Updated: Sep 26
For the first time, ever really, there was this weird sense of peace.
I’ve been practising mindfulness and sitting with angsty feelings with my therapist weekly now.
Unsure if I’ll ever conquer not attacking my own mind but this last week, I’ve sat, just with it, letting it be, till I worked out, exactly how I felt about it.
I felt like an alien growing up living on the wrong planet, I never really had a true best friend, they always had other best friends they favoured more than me.

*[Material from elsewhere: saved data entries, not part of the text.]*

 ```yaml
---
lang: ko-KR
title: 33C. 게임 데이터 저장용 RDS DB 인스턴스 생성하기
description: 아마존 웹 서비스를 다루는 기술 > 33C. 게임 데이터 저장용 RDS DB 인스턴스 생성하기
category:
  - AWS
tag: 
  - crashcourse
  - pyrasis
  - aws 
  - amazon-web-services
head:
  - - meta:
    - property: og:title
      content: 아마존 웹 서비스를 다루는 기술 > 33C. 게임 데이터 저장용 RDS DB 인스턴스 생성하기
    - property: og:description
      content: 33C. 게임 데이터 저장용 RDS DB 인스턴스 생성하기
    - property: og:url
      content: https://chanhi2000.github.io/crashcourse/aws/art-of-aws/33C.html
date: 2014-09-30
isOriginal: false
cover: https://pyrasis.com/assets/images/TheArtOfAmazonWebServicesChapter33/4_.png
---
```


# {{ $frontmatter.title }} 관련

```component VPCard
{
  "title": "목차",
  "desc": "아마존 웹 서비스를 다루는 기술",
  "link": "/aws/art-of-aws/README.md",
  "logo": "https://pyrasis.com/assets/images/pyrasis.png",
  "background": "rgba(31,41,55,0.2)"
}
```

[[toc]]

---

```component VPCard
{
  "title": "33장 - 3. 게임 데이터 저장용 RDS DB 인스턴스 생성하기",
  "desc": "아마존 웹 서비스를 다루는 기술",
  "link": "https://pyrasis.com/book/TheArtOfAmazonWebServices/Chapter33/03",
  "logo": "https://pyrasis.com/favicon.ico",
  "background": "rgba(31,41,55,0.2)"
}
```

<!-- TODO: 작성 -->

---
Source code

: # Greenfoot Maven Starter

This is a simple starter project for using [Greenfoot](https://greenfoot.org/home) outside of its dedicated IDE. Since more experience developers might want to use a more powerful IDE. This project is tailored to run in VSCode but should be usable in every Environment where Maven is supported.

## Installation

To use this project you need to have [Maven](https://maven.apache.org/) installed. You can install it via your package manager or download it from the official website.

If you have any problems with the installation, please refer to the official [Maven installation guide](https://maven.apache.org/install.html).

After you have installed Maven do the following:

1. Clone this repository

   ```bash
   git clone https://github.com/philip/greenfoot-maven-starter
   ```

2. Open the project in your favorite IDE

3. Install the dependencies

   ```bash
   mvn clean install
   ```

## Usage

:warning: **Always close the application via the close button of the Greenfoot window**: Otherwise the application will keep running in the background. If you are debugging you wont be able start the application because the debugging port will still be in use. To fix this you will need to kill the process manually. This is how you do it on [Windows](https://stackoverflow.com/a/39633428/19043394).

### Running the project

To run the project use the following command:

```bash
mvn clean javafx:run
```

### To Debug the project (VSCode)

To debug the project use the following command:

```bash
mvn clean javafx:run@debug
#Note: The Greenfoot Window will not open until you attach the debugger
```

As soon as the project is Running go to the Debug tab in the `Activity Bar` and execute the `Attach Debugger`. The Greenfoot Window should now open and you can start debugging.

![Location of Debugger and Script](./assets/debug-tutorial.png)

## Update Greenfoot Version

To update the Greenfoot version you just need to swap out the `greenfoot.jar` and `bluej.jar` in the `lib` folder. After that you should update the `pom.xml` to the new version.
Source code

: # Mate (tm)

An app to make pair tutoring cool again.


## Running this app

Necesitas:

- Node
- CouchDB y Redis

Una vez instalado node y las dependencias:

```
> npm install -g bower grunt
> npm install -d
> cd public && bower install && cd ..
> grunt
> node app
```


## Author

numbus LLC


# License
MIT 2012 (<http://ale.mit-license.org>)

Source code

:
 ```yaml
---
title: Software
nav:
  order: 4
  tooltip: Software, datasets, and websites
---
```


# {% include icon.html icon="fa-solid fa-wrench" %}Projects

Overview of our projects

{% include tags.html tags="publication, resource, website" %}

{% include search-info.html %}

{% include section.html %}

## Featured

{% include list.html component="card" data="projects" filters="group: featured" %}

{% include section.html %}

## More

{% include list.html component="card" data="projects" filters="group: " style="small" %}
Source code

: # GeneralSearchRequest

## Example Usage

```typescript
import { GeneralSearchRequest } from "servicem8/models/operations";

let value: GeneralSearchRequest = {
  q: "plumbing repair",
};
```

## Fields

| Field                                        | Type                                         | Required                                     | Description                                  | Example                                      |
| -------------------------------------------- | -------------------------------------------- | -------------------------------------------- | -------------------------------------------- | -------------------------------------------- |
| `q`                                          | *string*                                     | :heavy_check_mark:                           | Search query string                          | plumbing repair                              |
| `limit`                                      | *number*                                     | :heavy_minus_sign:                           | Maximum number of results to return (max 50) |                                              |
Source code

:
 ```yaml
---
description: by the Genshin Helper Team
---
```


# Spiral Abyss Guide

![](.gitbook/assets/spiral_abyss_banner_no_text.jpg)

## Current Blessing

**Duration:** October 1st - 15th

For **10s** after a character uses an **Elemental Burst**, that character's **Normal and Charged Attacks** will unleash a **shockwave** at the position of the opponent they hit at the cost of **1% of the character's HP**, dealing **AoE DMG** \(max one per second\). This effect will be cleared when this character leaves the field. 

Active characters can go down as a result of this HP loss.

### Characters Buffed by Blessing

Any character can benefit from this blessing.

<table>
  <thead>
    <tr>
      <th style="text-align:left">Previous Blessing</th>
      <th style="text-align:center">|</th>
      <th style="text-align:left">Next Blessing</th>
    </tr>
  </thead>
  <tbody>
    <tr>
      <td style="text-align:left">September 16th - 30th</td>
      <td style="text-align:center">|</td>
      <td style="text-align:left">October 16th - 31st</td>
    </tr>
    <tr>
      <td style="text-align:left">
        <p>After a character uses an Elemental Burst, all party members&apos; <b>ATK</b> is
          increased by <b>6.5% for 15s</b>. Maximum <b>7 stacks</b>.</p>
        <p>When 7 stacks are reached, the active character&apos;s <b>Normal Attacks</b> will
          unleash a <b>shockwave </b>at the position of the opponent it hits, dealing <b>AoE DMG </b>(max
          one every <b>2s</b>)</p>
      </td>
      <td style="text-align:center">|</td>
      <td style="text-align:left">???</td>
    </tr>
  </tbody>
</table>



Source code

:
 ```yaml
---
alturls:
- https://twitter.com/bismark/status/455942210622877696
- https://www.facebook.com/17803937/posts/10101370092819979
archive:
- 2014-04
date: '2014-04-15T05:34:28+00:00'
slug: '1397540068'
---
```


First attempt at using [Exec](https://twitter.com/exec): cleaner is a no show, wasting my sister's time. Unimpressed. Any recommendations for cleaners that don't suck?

Mostly, I didn’t mind, I became my own best friend, and my own company was the best company, growing older, swapping scrapbooks for Pinterest, plastic bracelets for tattoos and hiding behind a camera, from the disposable to the DSLR’s, taking and editing photos is still my favourite way to relax. Socialising when I wanted to, on my terms and happy chasing cardio solo or cosy in a dark room watching crime thrillers.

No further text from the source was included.